-- Given records follows --

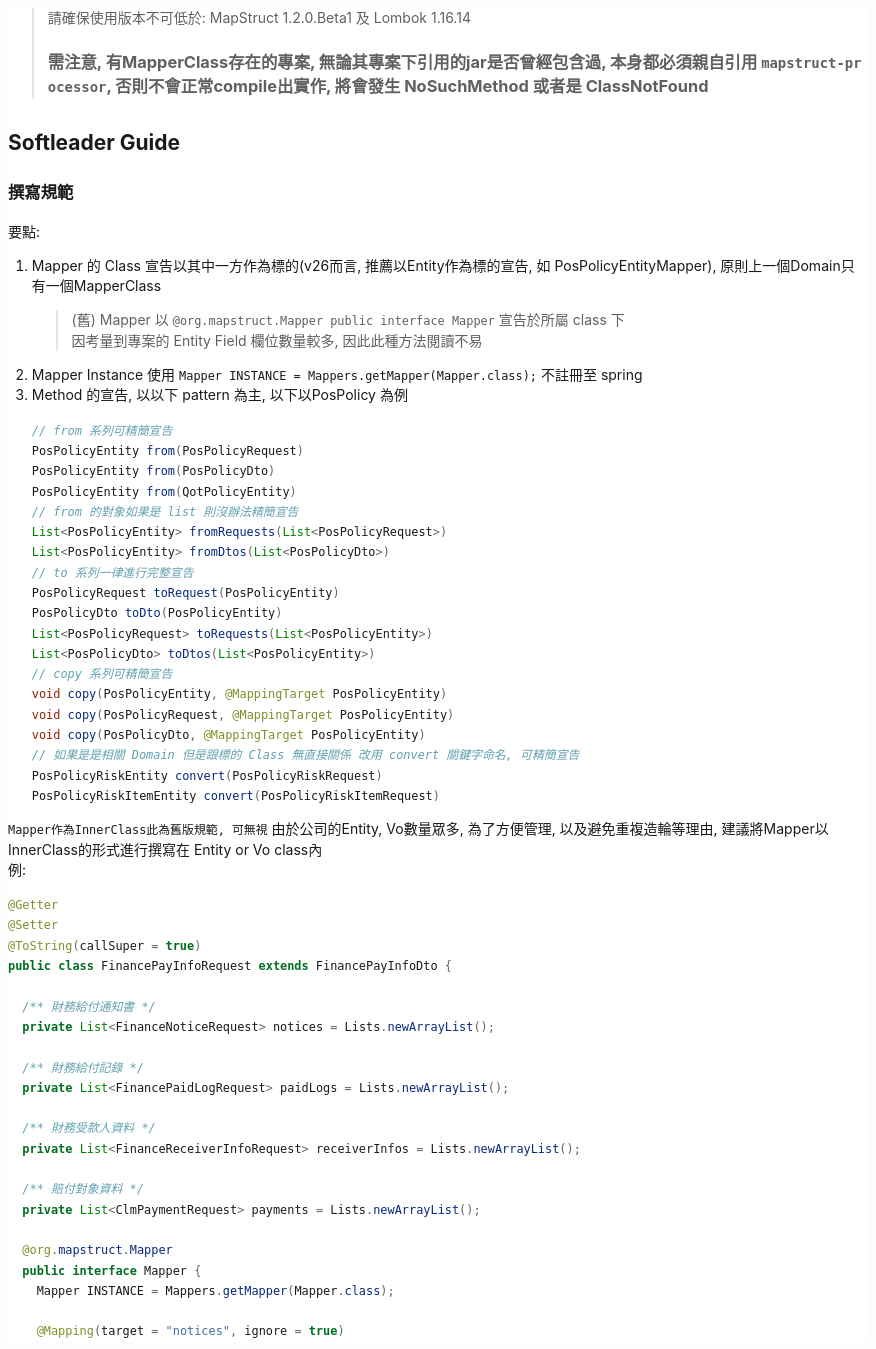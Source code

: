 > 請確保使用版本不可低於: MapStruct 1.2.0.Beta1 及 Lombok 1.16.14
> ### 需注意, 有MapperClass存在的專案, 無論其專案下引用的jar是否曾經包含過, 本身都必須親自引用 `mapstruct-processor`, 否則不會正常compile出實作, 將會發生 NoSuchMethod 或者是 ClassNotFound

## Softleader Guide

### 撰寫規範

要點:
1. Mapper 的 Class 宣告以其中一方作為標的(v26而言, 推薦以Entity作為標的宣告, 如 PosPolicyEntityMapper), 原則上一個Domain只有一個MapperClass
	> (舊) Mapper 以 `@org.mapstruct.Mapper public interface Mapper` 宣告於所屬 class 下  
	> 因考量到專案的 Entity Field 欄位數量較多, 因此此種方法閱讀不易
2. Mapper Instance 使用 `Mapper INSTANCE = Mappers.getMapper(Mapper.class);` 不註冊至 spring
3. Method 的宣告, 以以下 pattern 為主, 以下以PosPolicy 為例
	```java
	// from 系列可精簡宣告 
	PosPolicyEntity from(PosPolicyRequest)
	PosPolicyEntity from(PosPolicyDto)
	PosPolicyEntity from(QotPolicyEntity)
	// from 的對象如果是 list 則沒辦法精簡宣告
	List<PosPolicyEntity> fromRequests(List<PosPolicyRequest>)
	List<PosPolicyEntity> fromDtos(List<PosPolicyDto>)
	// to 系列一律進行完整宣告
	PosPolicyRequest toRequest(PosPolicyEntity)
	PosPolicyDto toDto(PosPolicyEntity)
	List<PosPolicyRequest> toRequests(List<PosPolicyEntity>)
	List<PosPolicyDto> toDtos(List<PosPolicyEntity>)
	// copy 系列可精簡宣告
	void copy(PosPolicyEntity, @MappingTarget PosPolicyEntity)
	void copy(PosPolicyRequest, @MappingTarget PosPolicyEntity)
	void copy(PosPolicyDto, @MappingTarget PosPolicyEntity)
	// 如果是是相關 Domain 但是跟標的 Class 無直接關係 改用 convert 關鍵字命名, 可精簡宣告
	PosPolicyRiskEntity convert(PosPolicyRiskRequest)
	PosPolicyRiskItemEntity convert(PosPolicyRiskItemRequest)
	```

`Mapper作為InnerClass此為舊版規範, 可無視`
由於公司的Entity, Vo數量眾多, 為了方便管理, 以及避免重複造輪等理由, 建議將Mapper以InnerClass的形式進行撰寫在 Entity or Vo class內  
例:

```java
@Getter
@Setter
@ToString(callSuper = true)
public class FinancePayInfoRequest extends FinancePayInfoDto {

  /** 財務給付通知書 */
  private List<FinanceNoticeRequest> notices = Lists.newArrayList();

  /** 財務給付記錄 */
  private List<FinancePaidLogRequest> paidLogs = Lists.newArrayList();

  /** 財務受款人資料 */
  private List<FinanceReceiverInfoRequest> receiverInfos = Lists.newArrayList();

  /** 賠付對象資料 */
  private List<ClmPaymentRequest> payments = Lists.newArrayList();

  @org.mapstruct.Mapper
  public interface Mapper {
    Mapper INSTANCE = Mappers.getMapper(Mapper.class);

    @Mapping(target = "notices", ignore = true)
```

-- Given records concluded --
-- Given records follows --

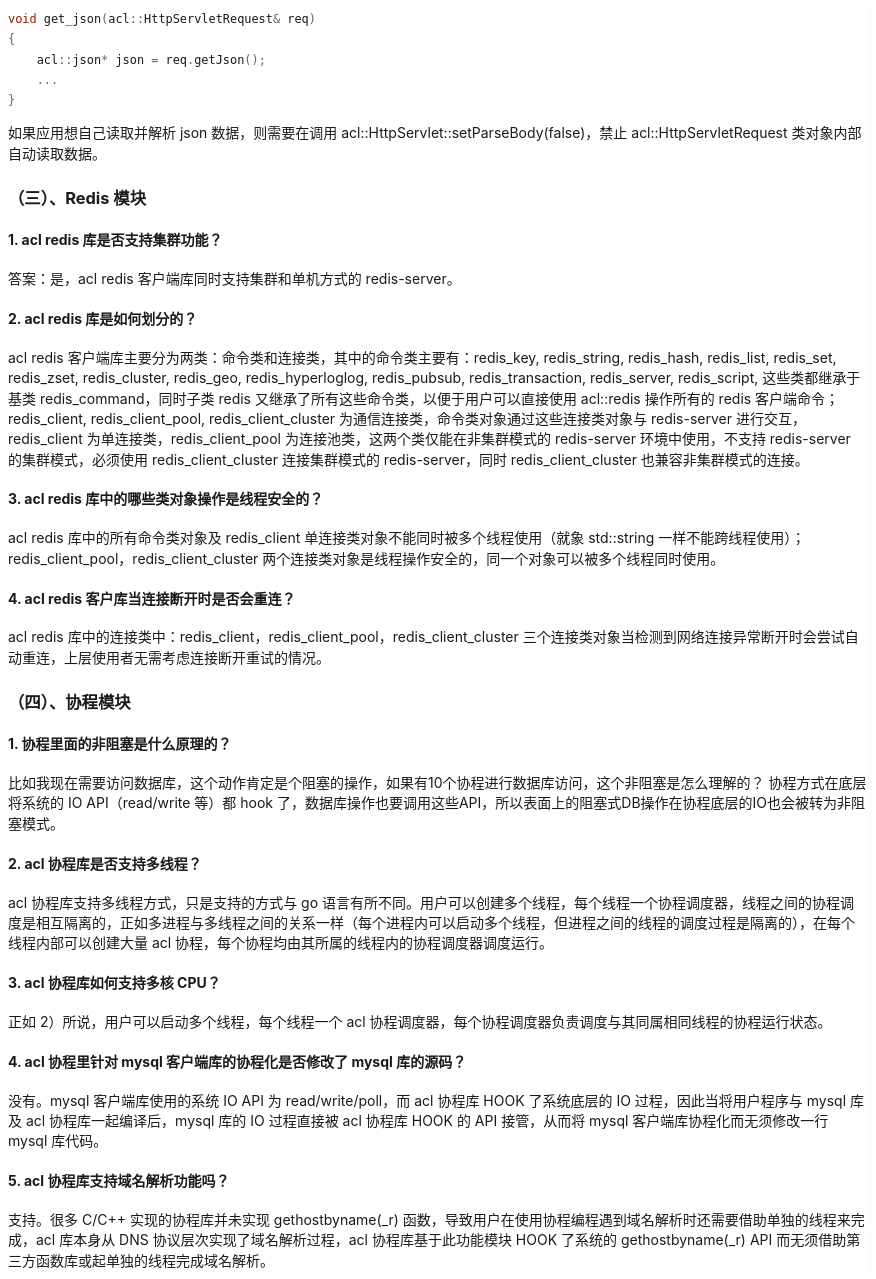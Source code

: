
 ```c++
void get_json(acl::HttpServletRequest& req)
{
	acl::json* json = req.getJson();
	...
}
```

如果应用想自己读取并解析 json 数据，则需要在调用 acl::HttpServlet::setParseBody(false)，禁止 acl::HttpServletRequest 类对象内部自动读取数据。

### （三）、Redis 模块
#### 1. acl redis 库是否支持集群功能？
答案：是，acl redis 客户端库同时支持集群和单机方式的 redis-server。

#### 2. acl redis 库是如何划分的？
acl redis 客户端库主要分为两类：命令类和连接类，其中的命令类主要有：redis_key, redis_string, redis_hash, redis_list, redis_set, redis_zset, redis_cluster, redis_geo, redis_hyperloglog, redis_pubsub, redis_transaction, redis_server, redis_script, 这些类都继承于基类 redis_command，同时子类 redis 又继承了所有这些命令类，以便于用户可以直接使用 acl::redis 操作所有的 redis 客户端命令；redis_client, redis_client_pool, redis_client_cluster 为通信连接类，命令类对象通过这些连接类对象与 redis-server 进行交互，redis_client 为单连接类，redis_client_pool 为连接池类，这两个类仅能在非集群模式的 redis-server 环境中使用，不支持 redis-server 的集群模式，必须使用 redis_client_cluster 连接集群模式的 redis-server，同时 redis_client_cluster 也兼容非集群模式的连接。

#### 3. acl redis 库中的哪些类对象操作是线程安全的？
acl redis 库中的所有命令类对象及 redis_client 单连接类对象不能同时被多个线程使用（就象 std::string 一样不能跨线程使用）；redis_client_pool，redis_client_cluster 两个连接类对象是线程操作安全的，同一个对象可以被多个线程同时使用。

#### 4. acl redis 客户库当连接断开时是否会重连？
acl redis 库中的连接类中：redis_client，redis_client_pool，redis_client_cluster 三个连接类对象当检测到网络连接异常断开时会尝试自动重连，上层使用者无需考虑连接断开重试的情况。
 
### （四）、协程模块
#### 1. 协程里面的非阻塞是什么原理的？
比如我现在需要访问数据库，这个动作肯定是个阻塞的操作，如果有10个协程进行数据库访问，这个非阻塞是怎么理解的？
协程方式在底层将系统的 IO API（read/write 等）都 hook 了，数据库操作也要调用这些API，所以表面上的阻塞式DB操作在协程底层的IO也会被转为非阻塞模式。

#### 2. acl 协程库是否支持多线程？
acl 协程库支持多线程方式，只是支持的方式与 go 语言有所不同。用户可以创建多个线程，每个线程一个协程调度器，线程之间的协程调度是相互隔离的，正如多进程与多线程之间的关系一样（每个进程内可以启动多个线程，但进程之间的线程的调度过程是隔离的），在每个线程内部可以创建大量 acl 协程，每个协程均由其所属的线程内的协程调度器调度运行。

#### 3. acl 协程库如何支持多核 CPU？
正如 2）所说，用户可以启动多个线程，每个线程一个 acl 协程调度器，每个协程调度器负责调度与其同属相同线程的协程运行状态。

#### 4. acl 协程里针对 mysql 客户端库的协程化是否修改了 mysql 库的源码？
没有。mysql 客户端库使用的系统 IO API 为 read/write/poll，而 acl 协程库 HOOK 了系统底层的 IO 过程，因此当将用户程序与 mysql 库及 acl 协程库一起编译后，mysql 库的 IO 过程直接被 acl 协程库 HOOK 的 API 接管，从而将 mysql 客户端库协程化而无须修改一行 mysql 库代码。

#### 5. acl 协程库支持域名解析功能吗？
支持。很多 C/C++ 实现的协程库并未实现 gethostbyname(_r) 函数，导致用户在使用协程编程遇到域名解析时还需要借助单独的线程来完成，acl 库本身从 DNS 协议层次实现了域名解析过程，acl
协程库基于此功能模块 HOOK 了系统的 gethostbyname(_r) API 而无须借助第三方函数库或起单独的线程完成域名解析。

-- Given records concluded --
-- Given records follows --

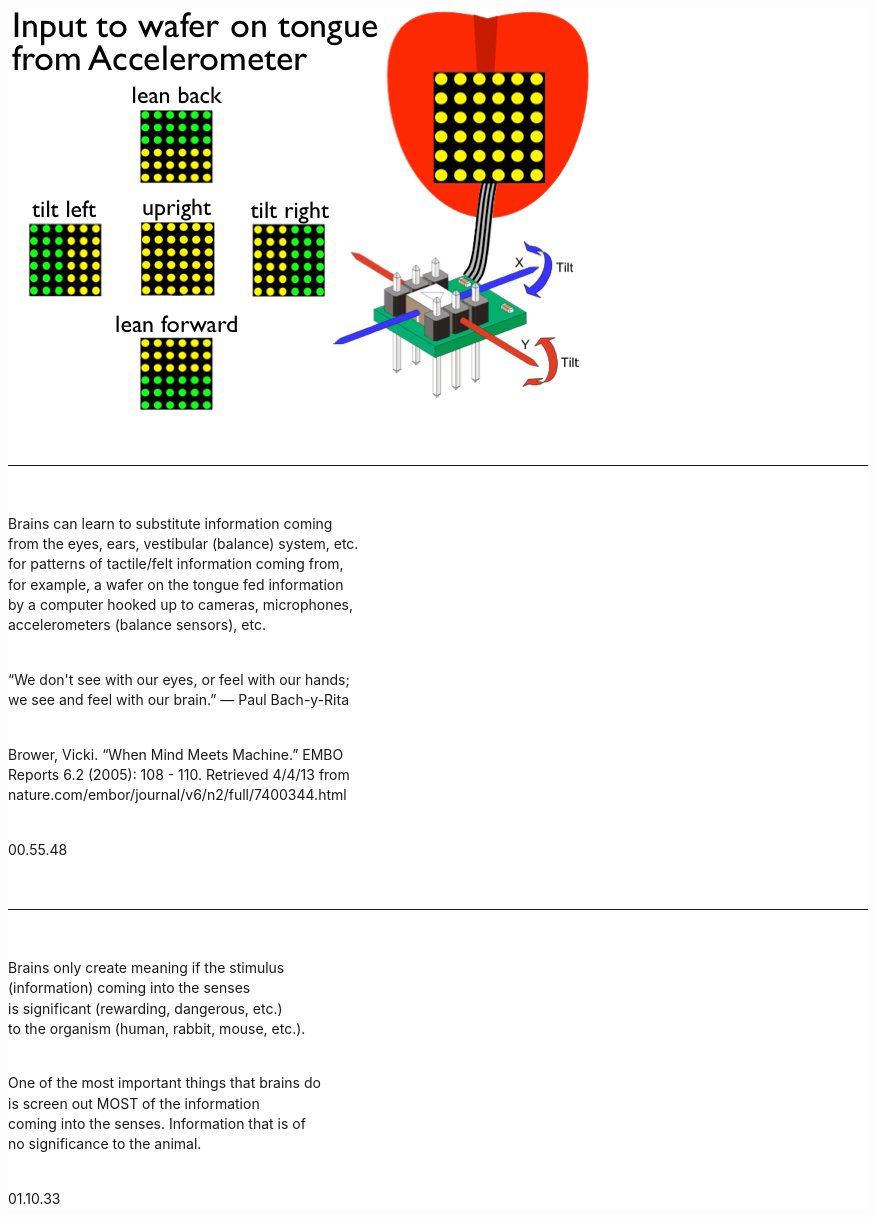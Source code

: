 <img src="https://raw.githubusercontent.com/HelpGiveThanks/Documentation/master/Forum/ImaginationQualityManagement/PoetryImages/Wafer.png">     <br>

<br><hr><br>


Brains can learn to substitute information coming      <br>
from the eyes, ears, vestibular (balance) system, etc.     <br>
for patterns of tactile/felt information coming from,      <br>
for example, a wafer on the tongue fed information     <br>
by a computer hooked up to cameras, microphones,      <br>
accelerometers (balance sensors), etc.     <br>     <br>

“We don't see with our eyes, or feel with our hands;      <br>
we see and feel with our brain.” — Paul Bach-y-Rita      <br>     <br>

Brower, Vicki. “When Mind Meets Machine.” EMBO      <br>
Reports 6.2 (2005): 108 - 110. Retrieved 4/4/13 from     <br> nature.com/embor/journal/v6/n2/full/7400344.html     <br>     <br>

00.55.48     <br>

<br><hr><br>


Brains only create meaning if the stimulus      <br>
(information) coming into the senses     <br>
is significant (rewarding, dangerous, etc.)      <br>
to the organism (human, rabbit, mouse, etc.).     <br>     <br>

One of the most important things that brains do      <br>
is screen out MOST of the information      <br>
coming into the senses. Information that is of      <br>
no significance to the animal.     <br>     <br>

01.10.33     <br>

-- Given records concluded --

** Work to be completed **
Look through the data and gather every line with the string "MappingTarget" in it.

** Answer box **
	void copy(PosPolicyEntity, @MappingTarget PosPolicyEntity)
	void copy(PosPolicyRequest, @MappingTarget PosPolicyEntity)
	void copy(PosPolicyDto, @MappingTarget PosPolicyEntity)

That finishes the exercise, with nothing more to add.